• YOUR OBJECTIVE:
Go through the following data and transcribe exactly the stretch of lines from the one holding "#### How to resume training?" to the one holding "- [1] Kaituo", both included.

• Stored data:

[Start of Attachment]

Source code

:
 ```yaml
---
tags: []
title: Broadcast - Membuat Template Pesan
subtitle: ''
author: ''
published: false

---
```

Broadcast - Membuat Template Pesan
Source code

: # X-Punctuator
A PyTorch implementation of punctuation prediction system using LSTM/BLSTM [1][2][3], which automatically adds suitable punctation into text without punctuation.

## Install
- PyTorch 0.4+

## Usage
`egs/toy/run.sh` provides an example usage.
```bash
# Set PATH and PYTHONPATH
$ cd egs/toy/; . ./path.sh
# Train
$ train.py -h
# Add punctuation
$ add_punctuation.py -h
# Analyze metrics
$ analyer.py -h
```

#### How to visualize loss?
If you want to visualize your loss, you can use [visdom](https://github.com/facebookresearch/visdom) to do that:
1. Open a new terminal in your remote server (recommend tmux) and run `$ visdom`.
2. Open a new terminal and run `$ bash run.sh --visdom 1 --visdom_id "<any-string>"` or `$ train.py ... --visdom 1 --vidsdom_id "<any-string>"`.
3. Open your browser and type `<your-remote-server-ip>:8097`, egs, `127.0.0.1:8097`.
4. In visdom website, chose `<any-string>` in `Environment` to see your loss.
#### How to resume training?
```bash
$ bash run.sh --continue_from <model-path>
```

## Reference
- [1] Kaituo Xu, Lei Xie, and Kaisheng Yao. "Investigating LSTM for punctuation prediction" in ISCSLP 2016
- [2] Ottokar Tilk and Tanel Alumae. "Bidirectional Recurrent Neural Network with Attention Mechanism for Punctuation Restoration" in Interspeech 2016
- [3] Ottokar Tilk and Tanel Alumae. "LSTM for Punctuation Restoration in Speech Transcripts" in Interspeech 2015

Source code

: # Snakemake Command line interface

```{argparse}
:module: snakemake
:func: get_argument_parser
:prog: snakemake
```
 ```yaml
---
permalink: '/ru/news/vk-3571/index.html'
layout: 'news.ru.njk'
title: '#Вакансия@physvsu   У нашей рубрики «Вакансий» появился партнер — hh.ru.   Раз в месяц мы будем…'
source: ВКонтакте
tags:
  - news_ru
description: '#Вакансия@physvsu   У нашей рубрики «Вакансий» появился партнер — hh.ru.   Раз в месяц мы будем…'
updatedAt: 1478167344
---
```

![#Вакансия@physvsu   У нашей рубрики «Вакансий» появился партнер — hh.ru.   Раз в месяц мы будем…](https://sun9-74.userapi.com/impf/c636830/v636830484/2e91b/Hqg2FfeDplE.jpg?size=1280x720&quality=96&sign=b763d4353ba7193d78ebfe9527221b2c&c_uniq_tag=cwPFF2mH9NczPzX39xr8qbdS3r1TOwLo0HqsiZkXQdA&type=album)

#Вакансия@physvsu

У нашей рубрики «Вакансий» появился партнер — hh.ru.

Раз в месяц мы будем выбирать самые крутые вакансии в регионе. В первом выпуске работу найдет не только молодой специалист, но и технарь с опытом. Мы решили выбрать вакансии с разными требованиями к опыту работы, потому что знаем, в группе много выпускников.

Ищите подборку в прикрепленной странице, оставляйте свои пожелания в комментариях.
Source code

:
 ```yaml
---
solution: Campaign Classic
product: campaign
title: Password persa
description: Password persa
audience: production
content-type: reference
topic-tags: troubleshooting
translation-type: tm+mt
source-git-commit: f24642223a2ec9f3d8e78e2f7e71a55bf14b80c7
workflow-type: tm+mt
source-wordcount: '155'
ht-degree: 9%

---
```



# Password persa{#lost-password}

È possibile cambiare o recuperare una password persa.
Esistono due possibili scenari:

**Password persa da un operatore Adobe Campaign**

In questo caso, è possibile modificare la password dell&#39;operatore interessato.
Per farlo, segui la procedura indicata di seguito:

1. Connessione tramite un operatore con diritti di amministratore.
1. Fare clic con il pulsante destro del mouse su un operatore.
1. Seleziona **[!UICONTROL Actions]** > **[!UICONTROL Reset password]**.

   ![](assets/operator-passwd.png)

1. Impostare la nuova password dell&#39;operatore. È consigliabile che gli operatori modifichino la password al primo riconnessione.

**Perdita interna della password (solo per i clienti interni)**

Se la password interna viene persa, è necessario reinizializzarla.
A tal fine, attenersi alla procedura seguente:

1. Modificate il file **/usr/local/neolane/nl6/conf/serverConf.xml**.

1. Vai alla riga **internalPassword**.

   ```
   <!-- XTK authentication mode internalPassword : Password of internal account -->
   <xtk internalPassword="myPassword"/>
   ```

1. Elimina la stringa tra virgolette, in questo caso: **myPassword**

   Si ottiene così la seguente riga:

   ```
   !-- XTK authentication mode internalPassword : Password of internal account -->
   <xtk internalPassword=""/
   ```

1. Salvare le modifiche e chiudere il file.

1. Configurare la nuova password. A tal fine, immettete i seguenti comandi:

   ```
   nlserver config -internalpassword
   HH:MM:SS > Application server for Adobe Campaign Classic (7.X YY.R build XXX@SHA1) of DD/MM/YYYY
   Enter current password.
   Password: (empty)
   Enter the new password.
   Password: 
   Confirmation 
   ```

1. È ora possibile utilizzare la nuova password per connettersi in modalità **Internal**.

[End of Attachment]

• COMPLETED EXERCISE:
#### How to resume training?
```bash
$ bash run.sh --continue_from <model-path>
```

## Reference
- [1] Kaituo Xu, Lei Xie, and Kaisheng Yao. "Investigating LSTM for punctuation prediction" in ISCSLP 2016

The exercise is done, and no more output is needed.